(Raw data)
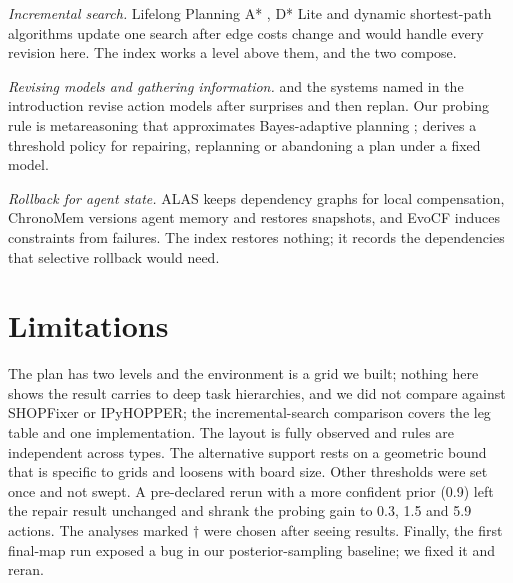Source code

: \documentclass[letterpaper]{article}
\begin{document}
\emph{Incremental search.} Lifelong Planning A* \citep{koenig2004}, D* Lite \citep{koenig2002} and dynamic shortest-path algorithms \citep{ramalingam1996} update one search after edge costs change and would handle every revision here. The index works a level above them, and the two compose.

\emph{Revising models and gathering information.} \citet{weber2011} and the systems named in the introduction revise action models after surprises and then replan. Our probing rule is metareasoning \citep{russell1991,lin2015} that approximates Bayes-adaptive planning \citep{guez2012}; \citet{tewari2026} derives a threshold policy for repairing, replanning or abandoning a plan under a fixed model.

\emph{Rollback for agent state.} ALAS \citep{chang2025} keeps dependency graphs for local compensation, ChronoMem \citep{su2026} versions agent memory and restores snapshots, and EvoCF \citep{chi2026} induces constraints from failures. The index restores nothing; it records the dependencies that selective rollback would need.

\section{Limitations}

The plan has two levels and the environment is a grid we built; nothing here shows the result carries to deep task hierarchies, and we did not compare against SHOPFixer or IPyHOPPER; the incremental-search comparison covers the leg table and one implementation. The layout is fully observed and rules are independent across types. The alternative support rests on a geometric bound that is specific to grids and loosens with board size. Other thresholds were set once and not swept. A pre-declared rerun with a more confident prior (0.9) left the repair result unchanged and shrank the probing gain to 0.3, 1.5 and 5.9 actions. The analyses marked $\dagger$ were chosen after seeing results. Finally, the first final-map run exposed a bug in our posterior-sampling baseline; we fixed it and reran.


\end{document}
(End Raw data)
A single number is the whole answer: the tally of lines above that contain "emph".

**Answer section:**
3